◆ Problem to solve:
Locate the line containing "parameters it exposes.", then please write out that line and all the lines below it in the entries exactly.

##### Given information

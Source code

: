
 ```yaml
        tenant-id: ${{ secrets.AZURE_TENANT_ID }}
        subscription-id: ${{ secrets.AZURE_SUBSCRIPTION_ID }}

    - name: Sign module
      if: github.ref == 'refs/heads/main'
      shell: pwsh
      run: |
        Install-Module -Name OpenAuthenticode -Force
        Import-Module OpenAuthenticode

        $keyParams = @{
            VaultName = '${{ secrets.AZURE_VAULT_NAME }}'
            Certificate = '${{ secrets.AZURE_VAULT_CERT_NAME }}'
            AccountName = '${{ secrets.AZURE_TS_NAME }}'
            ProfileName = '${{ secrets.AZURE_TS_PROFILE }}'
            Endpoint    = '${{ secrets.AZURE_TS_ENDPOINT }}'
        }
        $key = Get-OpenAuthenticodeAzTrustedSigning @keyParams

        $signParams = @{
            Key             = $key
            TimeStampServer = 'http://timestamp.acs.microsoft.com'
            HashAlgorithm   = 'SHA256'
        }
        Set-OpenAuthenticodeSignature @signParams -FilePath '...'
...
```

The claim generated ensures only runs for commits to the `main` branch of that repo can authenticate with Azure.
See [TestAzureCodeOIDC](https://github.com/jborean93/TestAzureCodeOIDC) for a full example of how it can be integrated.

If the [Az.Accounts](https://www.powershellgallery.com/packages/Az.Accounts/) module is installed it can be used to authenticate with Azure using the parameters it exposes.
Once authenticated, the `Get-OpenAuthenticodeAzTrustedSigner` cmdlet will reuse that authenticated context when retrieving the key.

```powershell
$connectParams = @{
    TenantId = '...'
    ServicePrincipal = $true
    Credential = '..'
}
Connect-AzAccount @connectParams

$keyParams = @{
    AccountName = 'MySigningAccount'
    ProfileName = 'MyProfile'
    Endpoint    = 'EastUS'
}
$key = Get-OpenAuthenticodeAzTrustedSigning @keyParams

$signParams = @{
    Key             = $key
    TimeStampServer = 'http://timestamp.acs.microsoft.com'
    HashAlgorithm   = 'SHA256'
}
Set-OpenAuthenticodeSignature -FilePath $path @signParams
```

##########

◆ Response:
If the [Az.Accounts](https://www.powershellgallery.com/packages/Az.Accounts/) module is installed it can be used to authenticate with Azure using the parameters it exposes.
Once authenticated, the `Get-OpenAuthenticodeAzTrustedSigner` cmdlet will reuse that authenticated context when retrieving the key.

```powershell
$connectParams = @{
    TenantId = '...'
    ServicePrincipal = $true
    Credential = '..'
}
Connect-AzAccount @connectParams

$keyParams = @{
    AccountName = 'MySigningAccount'
    ProfileName = 'MyProfile'
    Endpoint    = 'EastUS'
}
$key = Get-OpenAuthenticodeAzTrustedSigning @keyParams

$signParams = @{
    Key             = $key
    TimeStampServer = 'http://timestamp.acs.microsoft.com'
    HashAlgorithm   = 'SHA256'
}
Set-OpenAuthenticodeSignature -FilePath $path @signParams
```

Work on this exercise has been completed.